• _Your instructions_:
Every line in the data below that has the word "requirements" should be returned.

• _Listed records_:
-------
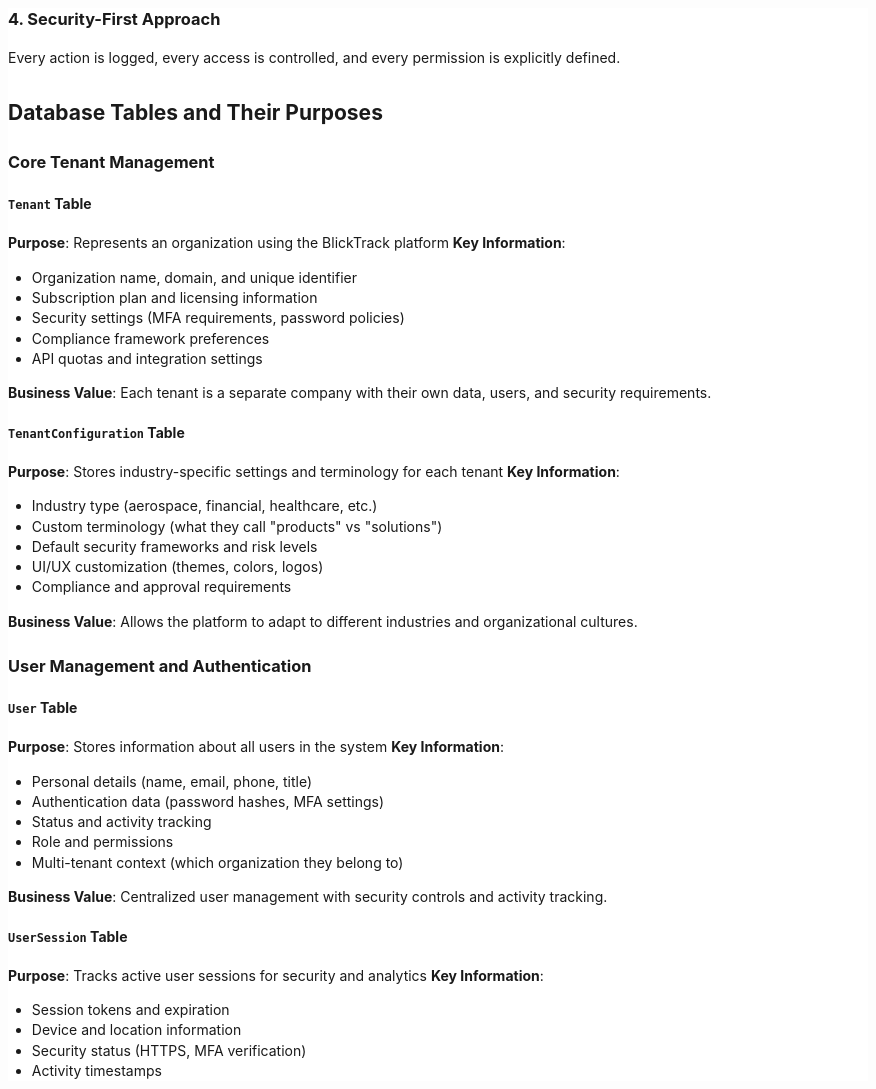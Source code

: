 ### 4. Security-First Approach
Every action is logged, every access is controlled, and every permission is explicitly defined.

## Database Tables and Their Purposes

### Core Tenant Management

#### `Tenant` Table
**Purpose**: Represents an organization using the BlickTrack platform
**Key Information**:
- Organization name, domain, and unique identifier
- Subscription plan and licensing information
- Security settings (MFA requirements, password policies)
- Compliance framework preferences
- API quotas and integration settings

**Business Value**: Each tenant is a separate company with their own data, users, and security requirements.

#### `TenantConfiguration` Table
**Purpose**: Stores industry-specific settings and terminology for each tenant
**Key Information**:
- Industry type (aerospace, financial, healthcare, etc.)
- Custom terminology (what they call "products" vs "solutions")
- Default security frameworks and risk levels
- UI/UX customization (themes, colors, logos)
- Compliance and approval requirements

**Business Value**: Allows the platform to adapt to different industries and organizational cultures.

### User Management and Authentication

#### `User` Table
**Purpose**: Stores information about all users in the system
**Key Information**:
- Personal details (name, email, phone, title)
- Authentication data (password hashes, MFA settings)
- Status and activity tracking
- Role and permissions
- Multi-tenant context (which organization they belong to)

**Business Value**: Centralized user management with security controls and activity tracking.

#### `UserSession` Table
**Purpose**: Tracks active user sessions for security and analytics
**Key Information**:
- Session tokens and expiration
- Device and location information
- Security status (HTTPS, MFA verification)
- Activity timestamps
-------
• _Output for this exercise_:
- Security settings (MFA requirements, password policies)
**Business Value**: Each tenant is a separate company with their own data, users, and security requirements.
- Compliance and approval requirements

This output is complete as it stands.